Resiflere ve Yeraltına Açılan Kapılar

Bazı müzik türleri için etkin dinleme eyleminin tek başına gerçekleştirilmesi ya da en azından kolektif olarak yapılacaksa da türün takipçilerinin ve meraklılarının eyleme etkin olarak dâhil olmaları gerektiğine inanırım. Her çalan şarkıda konuyla alakası olmayan birisinin gıybet işine girişmesi pek de müzik dinleme etkinliğine uymuyor açıkçası. Eğer ortam gıybet ortamı ise “sağduyu” hakim olacak şekilde, ortaya karışık bir klasörün tesiri altına girmek en makulü sanırım. Kolektif ruh olaya hâkimse, dinlenen tür ve albümler birer Halil İbrahim Sofrası’na dönüşmeye gebedir. Aklınıza çok sevdiğiniz bir müzisyenin ya da grubun konserini getirin. Orada olduğunuz için çok heyecanlısınız. Ön grup sahneden iniyor, coşku dorukta. Giriş müziği arkadan veriliyor, sis bombaları patlıyor ve işte karşınızda müzik. O da ne! Yanınızdaki arkadaşınız ya da bir başkası bağırarak giriş şarkısının biyografisini dökmeye başlıyor ve konser bitene kadar her bir parça için aynısını yapıyor. Konser denilen etkinlik adı benziyor diye kolektif değildir; en azından müzik çaldığı süre boyunca. Öncesinde konuş, sonrasında konuş, patla, zıpla ama o esnada değil. Konser bir büyük beyaz köpek balığı av gösterisidir. Her parçanın sergilenişi birer avlanma olayıdır. Özenle seçilmiş ışıkların ortasında kendi başına avlanacaksın. Her bir şarkıdan en büyük parçayı alıp yoluna devam edeceksin. Sonrasında yediğimizi içtiğimizi konuşuruz Kaplan köpekbalığı kafasıyla.

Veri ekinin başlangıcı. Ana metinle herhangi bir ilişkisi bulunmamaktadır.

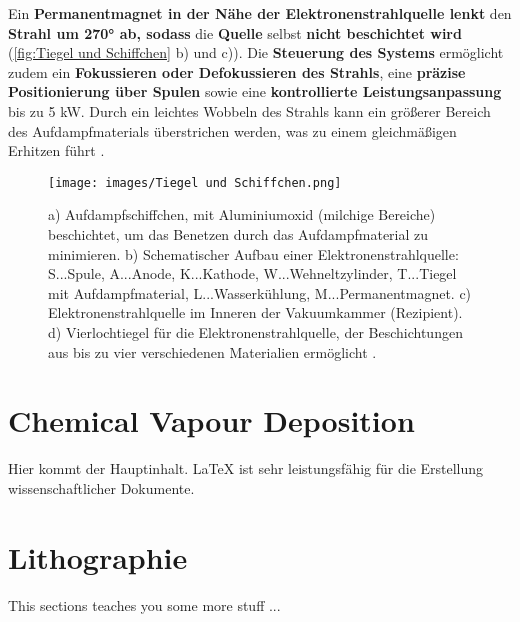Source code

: \documentclass{article} %
\begin{document}
\vspace{1em}

Ein \textbf{Permanentmagnet in der Nähe der Elektronenstrahlquelle lenkt} den \textbf{Strahl um 270° ab, sodass} die \textbf{Quelle} selbst \textbf{nicht beschichtet wird} 
(\autoref{fig:Tiegel und Schiffchen} b) und c)). Die \textbf{Steuerung des Systems} ermöglicht zudem ein \textbf{Fokussieren oder Defokussieren des Strahls}, 
eine \textbf{präzise Positionierung über Spulen} sowie eine \textbf{kontrollierte Leistungsanpassung} bis zu 5 kW. Durch ein leichtes Wobbeln des Strahls kann 
ein größerer Bereich des Aufdampfmaterials überstrichen werden, was zu einem gleichmäßigen Erhitzen führt \cite{keplinger2024}.

\begin{figure}[ht]
    \centering
    \texttt{[image: images/Tiegel und Schiffchen.png]} %
    \captionsetup{labelfont=bf} %
    \caption{%
    a) Aufdampfschiffchen, mit Aluminiumoxid (milchige Bereiche) beschichtet, um das Benetzen durch das Aufdampfmaterial zu minimieren. 
    b) Schematischer Aufbau einer Elektronenstrahlquelle: S...Spule, A...Anode, K...Kathode, W...Wehneltzylinder, T...Tiegel mit Aufdampfmaterial, L...Wasserkühlung, M...Permanentmagnet.  
    c) Elektronenstrahlquelle im Inneren der Vakuumkammer (Rezipient). 
    d) Vierlochtiegel für die Elektronenstrahlquelle, der Beschichtungen aus bis zu vier verschiedenen Materialien ermöglicht \cite{keplinger2024}.
}
    \label{fig:Tiegel und Schiffchen}
\end{figure}

\vspace{1em}
\section{Chemical Vapour Deposition} %
Hier kommt der Hauptinhalt. \LaTeX{} ist sehr leistungsfähig für die Erstellung wissenschaftlicher Dokumente.

\vspace{1em}
\section{Lithographie} %
This sections teaches you some more stuff ...

\newpage
\end{document}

Kolektif müzik dinleme eylemleri eğer ortamdaki herkes aynı türdense, mesela Orka’ysa, tam bir ortak benlik ve zeka işine dönüşebilir. Av da avlanan da artık ortadadır. Çalan her şarkıya birisi illa ki atlar. Fakat ortamda eski avcılardan birisi varsa destur çekebilir her an. Tabii aldanmamak da lazım her bir destura. Albüm kitapçıklarına ulaşamayacak durumdaysak, elimizin altında Google var. Yine de eskilere kulak verip muhabbeti ilerleterek hareket etmek müziğin ruhunda mevcut. Ortam müzik dinlemek için elverişli ise eşitlikçi bir şekilde avı paylaşmaya başlayabiliriz. Zaten gerçekten meraklısı arz-ı endam etmişse dinleme etkinliğinde eşitlik dışına pek çıkılmaz. Hatta tevazu yer yer abartıya dahi kaçabilir. Müziksever her daim avdan en büyük payla çıkmak ister ama tabii kendisi de avdır. Her dediği grup ya da albüm artık bir diğerinin azığıdır; tersi de aynı şekilde. Buna bir örnekle devam edebilirim sanıyorum:

Ortam Türkiye rock ve metal müziğinden örnekler dinlemeye oldukça uygun. Ses düzeni her enstrümanın hakkını verecek şekilde ayarlanmış. Yaş aralığı ortak dil kurabilecek kadar homojen. Kafalar sidik yarışına değil gecenin sonunda en büyük av parçasıyla kaçmaya ayarlı. Elimize bu esnada İhtiyaç Molası’ndan “Kapılar” (2015) geçiyor. Oldukça sıkı bir av ortamı yaratabilecek bir grup. İlk albümleri Milad’ı 1999 yılında Zihni[i]’den çıkarttıklarında Akmar Pasajı tüm kesif testosteron ergen kokusuyla kaplanmış, hınzır resif metalcileri tarafından işgal altındaydı. Hayri Plak[ii] kafes kadar mekânında dünya metalini Ankara’ya sunmaya devam ediyordu hala. Doksanlar ve 2000’lerin başları Türkiye rock severler için başlı başına zaten bir dönüşüm masalı. Saykodelik memleketten ses ediyor Baba Zula, Replikas ile; Progressive işler Nekropsi’yle Comma ile esip gürlüyor. Velhasıl İhtiyaç Molası dediniz mi zaten av kızışıyor. Milad’ı dinleyenler başlıyor övgülere. Her ne kadar o dönem için kabul edilebilir olsa da İngilizce sözleri dışarıda bırakıp progressive ve özellikle enstrümantal işlerin şıklığından bolca bahsediliyor. Hatta birisi “Nekropsi’den Cevdet Erek djembe çaldı o albümde” diye ekliyor. Kayıt ise zaten oldukça leziz diye devam ediliyor. Artık durum yavaştan kıvama gelmeye başlıyor. 2004’deki “1,5” albümünden  bahsedilirken biraz yüzler düşüyor hatta. Zira albüm biraz tam geçiş dönemi albümü gibidir. Türkçe sözlerden oluştuğu gibi pek de Milad’da benzemez. Biraz daha alternatif rock sahnesinden tınılar getirir sunar bize.  Asıl tartışma Türkiye’de progressive rock yapma işinin neden çok kolay olmadığında patlak verir. Enstrümanlara mı hakim değiller yoksa başka bir kafa mı gerektiriyor? Sorular atılır ortaya. Fakat sonunda Nemrud’tan ve albümlerinden bahsedilir.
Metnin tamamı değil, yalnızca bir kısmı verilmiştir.